78. Фонте Бранда — такъ называется прекрасно украшенный и обильный водою источникъ около Сіенны.

[252] 86. Въ подлин.: одиннадцать миль. Это мѣсто, а также другое выше (Ада XXIX, 8), послужили, какъ было сказано, данными для вычисленія размѣровъ колодезя и всего 8 круга вообще и каждаго рва въ отдѣльности. См. Филалетеса Die Hölle, р. 251.

89. Каратъ означаетъ 24 долю: потому флорины, выбитые мастеромъ Адамомъ, содержади въ себѣ только 21 долю золота и 8 примѣси.

91—93. Эти два горячечные такъ же пластично изображены, какъ и больной, одержимый водянкою: они какъ-будто сейчасъ взяты изъ италіянскихъ гошпиталей, которые вѣроятно часто посѣщалъ Данте. Когда освѣжаютъ постель, въ которой, обливаясь потомъ, лежитъ больной лихорадкою: тогда чѣмъ сильнѣе былъ пароксизмъ, тѣмъ обильнѣе поднимается съ больнаго паръ, обыкновенно противнаго запаха: эту картину нельзя ни съ чѣмъ сравнить такъ хорошо, какъ съ паромъ, сгущающимся около мокрой руки, поднятой въ сильный морозъ на воздухъ. Филалетесъ.

97. Жена египетскаго царедворца Пентефрія.

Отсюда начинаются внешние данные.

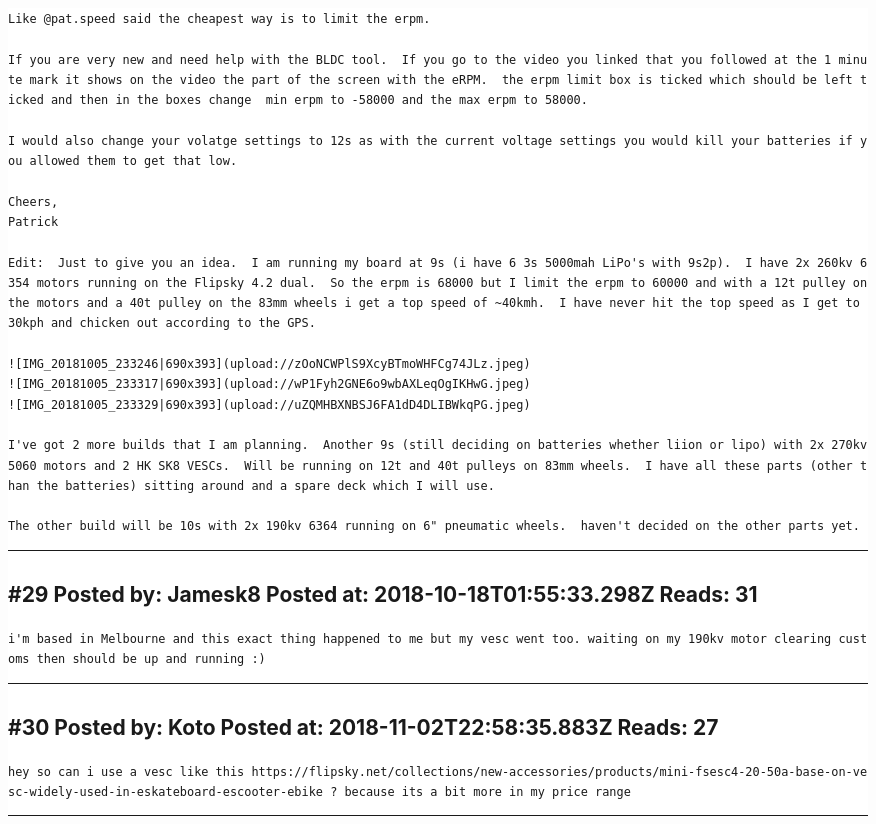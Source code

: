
 ```
Like @pat.speed said the cheapest way is to limit the erpm.

If you are very new and need help with the BLDC tool.  If you go to the video you linked that you followed at the 1 minute mark it shows on the video the part of the screen with the eRPM.  the erpm limit box is ticked which should be left ticked and then in the boxes change  min erpm to -58000 and the max erpm to 58000.

I would also change your volatge settings to 12s as with the current voltage settings you would kill your batteries if you allowed them to get that low.

Cheers,
Patrick

Edit:  Just to give you an idea.  I am running my board at 9s (i have 6 3s 5000mah LiPo's with 9s2p).  I have 2x 260kv 6354 motors running on the Flipsky 4.2 dual.  So the erpm is 68000 but I limit the erpm to 60000 and with a 12t pulley on the motors and a 40t pulley on the 83mm wheels i get a top speed of ~40kmh.  I have never hit the top speed as I get to 30kph and chicken out according to the GPS.

![IMG_20181005_233246|690x393](upload://zOoNCWPlS9XcyBTmoWHFCg74JLz.jpeg) 
![IMG_20181005_233317|690x393](upload://wP1Fyh2GNE6o9wbAXLeqOgIKHwG.jpeg) 
![IMG_20181005_233329|690x393](upload://uZQMHBXNBSJ6FA1dD4DLIBWkqPG.jpeg) 

I've got 2 more builds that I am planning.  Another 9s (still deciding on batteries whether liion or lipo) with 2x 270kv 5060 motors and 2 HK SK8 VESCs.  Will be running on 12t and 40t pulleys on 83mm wheels.  I have all these parts (other than the batteries) sitting around and a spare deck which I will use.

The other build will be 10s with 2x 190kv 6364 running on 6" pneumatic wheels.  haven't decided on the other parts yet.
```

---
## \#29 Posted by: Jamesk8 Posted at: 2018-10-18T01:55:33.298Z Reads: 31

```
i'm based in Melbourne and this exact thing happened to me but my vesc went too. waiting on my 190kv motor clearing customs then should be up and running :)
```

---
## \#30 Posted by: Koto Posted at: 2018-11-02T22:58:35.883Z Reads: 27

```
hey so can i use a vesc like this https://flipsky.net/collections/new-accessories/products/mini-fsesc4-20-50a-base-on-vesc-widely-used-in-eskateboard-escooter-ebike ? because its a bit more in my price range
```

---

98. Синонъ, бѣглый грекъ, убѣдилъ Троянъ ввесть деревяннаго коня въ Трою (Ада XXVI, 55—64 и пр.).

[253] 110. Т. е. на костер, на котором был сожжен мастер Адам (см. выше 61 и прим.).

128. Самолюбивый Нарцисс, беспрестанно любовавшийся своим отражением в зеркале воды, был превращен в ручей. Стало быть, стеклом (зеркалом) Нарцисса назван здесь в насмешку ручей, из которого верно бы не отказался напиться Синон, если бы его позвали.

[254] 141. Т. е. моимъ смущеніемъ.

148. Въ подлин.: Che voler ciò udire è bassa voglia. Можетъ быть, Данте влагаетъ эти слова въ уста Виргилія съ тѣмъ намѣреніемъ, чтобы напомнить, что творецъ Энеиды, «актеръ, наставникъ въ пѣснопѣньи» Дантовъ (Ада I, 85), никогда не изображалъ ничего низкаго и неблагороднаго. Впрочемъ этотъ эпизодъ такъ вѣрно схваченъ съ природы, что читатель конечно не упрекнетъ великаго поэта за уклоненіе отъ возвышеннаго тона его элегантнаго учителя.